A flexible and hydrophobic polyurethane elastomer used as binder for the activated carbon electrode in capacitive deionization

Abstract Activated carbon (AC) is widely used as an electrode material in capacitive deionization (CDI) process. The AC electrode is generally fabricated by a slurry mixture containing AC, polymer binder and conductive additive on the current collector. Polyvinylidene fluoride (PVDF) is often used as the electrode binder. The rigidness of PVDF can generate the mechanical crack at the electrode interface and then lead to loss in electrode performance.

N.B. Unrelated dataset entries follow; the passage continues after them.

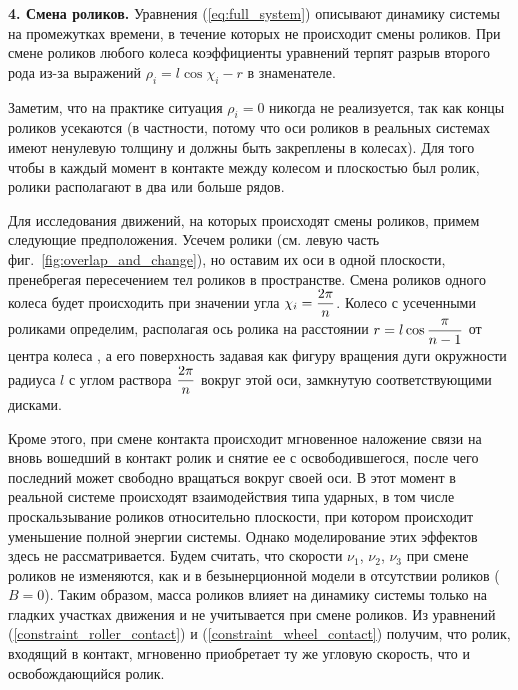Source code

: {\bf 4. Смена роликов.}
Уравнения (\ref{eq:full_system}) описывают динамику системы на промежутках времени, в течение которых не происходит смены роликов. 
При смене роликов любого колеса коэффициенты уравнений терпят разрыв второго рода из-за выражений $\rho_i = l\cos\chi_i-r$ в знаменателе.


Заметим, что на практике ситуация $\rho_i = 0$ никогда не реализуется, так как концы роликов усекаются (в частности, потому что оси роликов в реальных системах имеют ненулевую толщину и должны быть закреплены в колесах). Для того чтобы в каждый момент в контакте между колесом и плоскостью был ролик, ролики располагают в два или больше рядов. %

Для исследования движений, на которых происходят смены роликов, примем следующие предположения. Усечем ролики (см. левую часть фиг.~\ref{fig:overlap_and_change}), но оставим их оси в одной плоскости, пренебрегая пересечением тел роликов в пространстве. Смена роликов одного колеса будет происходить при значении угла $\chi_i = \displaystyle\frac{\displaystyle 2\pi}{\displaystyle n}$. Колесо с усеченными роликами определим, располагая ось ролика на расстоянии $r = l\cos\displaystyle\frac{\displaystyle \pi}{\displaystyle n-1}$ от центра колеса
, а его поверхность задавая как фигуру вращения дуги окружности радиуса $l$ с углом раствора $\displaystyle\frac{\displaystyle 2\pi}{\displaystyle n}$ вокруг этой оси, замкнутую соответствующими дисками.

Кроме этого, при смене контакта происходит мгновенное наложение связи на вновь вошедший в контакт ролик и снятие ее с освободившегося, после чего последний может свободно вращаться вокруг своей оси. В этот момент в реальной системе происходят взаимодействия типа ударных, в том числе проскальзывание роликов относительно плоскости, при котором происходит уменьшение полной энергии системы. Однако моделирование этих эффектов здесь не рассматривается. Будем считать, что скорости $\nu_1$, $\nu_2$, $\nu_3$ при смене роликов не изменяются, как и в безынерционной модели в отсутствии роликов ($B = 0$).  Таким образом, масса роликов влияет на динамику системы только на гладких участках движения и не учитывается при смене роликов. Из уравнений (\ref{constraint_roller_contact}) и (\ref{constraint_wheel_contact}) получим, что ролик, входящий в контакт, мгновенно приобретает ту же угловую скорость, что и освобождающийся ролик.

In this study, a flexible and moisture cured hydrophobic polyurethane (PU) elastomer was investigated as a novel binder for the AC electrode. It was formed from polytetramethylene glycol (PTMEG), 2, 4-toluene diisocyanate (TDI) and glycerin monostearate (GMS) diol. Two electrochemical techniques, including the cyclic voltammetry (CV) and the electrochemical impedance spectrometry (EIS) were used to characterize the electrochemical properties of the PU-bonded electrode. The experimental results indicate that this binder can be considered as a PVDF-analogy binder. In comparison to the PVDF binder, the CV and EIS results indicate that the polar urethane and urea groups and high flexibility of PTMEG and GMS in this PU elastomer binder can improve the rigidness problem and have comparable and stable capacitive performance. The deionization result also shows more stable electrosorption-desorption behavior for the PU-bonded electrode.